Tidak sekali dua kali, layar utama berbalik arah karena kru pemegang kemudi kurang waspada. Tiga grup jaga pernah mengalaminya. Jika layar berbalik atau tidak makan angin, dengan sendirinya pembahun (bingkai atas layar) akan menyentak tiang layar. Akibat terburuknya tiang layar dari kayu Alepo Pine itu bisa patah. "Kalau layar tidak makan angin, segera hidupkan mesin untuk mengarahkan kapal hingga layar kembali makan angin," jelas Philip.

Tapi, karena sering tidak makan angin, maka diputuskan untuk menggunakan dua kemudi yakni kemudi lambung kanan dan kiri.
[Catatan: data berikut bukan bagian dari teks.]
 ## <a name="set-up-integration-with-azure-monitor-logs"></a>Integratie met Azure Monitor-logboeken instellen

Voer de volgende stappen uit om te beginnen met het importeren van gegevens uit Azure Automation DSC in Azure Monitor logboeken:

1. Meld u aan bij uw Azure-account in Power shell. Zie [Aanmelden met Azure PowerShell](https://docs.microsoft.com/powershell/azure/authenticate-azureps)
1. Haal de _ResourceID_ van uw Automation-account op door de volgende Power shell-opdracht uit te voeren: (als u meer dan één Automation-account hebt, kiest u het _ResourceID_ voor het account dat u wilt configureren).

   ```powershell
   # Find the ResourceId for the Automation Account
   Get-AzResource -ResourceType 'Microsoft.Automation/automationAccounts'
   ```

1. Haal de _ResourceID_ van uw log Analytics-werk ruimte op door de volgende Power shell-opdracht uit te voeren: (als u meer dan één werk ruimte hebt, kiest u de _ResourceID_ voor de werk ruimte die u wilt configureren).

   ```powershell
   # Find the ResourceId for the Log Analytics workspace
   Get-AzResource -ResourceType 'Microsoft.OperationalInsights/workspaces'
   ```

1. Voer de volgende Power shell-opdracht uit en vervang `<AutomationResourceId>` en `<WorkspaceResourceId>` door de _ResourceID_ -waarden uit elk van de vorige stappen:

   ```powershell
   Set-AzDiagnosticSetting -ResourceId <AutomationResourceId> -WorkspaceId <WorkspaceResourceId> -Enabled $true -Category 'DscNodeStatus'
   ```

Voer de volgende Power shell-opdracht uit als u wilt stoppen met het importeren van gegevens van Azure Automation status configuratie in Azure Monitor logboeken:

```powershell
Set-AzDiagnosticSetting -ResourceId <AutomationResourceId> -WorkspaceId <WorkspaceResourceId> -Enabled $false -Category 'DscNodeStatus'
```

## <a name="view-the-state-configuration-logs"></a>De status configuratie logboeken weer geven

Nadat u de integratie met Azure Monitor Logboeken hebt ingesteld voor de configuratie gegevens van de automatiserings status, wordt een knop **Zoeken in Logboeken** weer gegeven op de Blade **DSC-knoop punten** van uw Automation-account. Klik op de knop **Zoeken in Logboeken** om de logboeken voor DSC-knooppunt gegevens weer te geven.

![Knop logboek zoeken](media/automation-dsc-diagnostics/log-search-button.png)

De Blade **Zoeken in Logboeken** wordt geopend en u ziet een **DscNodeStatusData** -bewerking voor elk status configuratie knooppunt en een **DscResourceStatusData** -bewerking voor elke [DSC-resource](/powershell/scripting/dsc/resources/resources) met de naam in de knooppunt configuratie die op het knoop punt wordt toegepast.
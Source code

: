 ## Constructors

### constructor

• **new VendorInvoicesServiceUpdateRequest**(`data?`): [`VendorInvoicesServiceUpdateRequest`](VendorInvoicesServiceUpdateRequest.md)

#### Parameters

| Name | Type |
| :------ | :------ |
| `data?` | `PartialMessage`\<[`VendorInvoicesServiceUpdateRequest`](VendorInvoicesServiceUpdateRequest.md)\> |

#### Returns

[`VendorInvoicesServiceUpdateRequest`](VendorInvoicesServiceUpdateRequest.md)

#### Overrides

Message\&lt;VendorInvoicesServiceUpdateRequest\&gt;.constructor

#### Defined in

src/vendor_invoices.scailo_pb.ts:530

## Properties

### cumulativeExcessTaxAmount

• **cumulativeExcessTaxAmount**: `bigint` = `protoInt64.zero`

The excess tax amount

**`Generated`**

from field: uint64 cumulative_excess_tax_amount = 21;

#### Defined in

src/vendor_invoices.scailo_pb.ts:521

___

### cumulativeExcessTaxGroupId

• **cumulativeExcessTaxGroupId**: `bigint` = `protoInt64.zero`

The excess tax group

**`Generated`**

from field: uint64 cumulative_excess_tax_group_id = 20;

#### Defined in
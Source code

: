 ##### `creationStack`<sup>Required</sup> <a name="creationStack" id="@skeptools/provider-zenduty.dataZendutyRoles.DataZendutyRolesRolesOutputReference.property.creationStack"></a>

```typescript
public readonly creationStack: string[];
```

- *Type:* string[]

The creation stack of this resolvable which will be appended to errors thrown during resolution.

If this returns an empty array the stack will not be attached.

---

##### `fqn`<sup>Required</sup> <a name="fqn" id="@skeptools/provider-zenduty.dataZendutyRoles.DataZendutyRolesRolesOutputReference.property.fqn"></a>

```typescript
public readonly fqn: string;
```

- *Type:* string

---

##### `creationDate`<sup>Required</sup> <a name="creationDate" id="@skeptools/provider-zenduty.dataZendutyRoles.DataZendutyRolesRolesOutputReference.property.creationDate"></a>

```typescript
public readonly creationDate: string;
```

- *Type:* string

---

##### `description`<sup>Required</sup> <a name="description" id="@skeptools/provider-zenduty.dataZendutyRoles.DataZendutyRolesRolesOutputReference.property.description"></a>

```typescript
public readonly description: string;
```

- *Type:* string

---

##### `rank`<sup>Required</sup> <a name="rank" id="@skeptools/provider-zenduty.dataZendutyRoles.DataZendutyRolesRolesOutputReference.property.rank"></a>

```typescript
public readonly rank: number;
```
Artinya perlu dua orang sekaligus untuk melakukan itu. Selain untuk lebih waspada akan arah angin, Sudirman berinisiatif membuat bendera arah angin dari kantung plastik bekas. Bendera itu dipasang di pojok kiri atap kabin utama.

Tadinya pemegang kemudi hanya mengandalkan bendera Jack Union (Bendera Inggris Raya ) yang terpancang di tiang sebelah kanan. Tapi bendera itu sering tersangkut, sehingga tidak memberikan kejelasan akan arah angin. Selain itu, Sudirman menambah empat temberang (tali penguat layar) tambahan yang terhubung dengan pembahun dan tiang layar.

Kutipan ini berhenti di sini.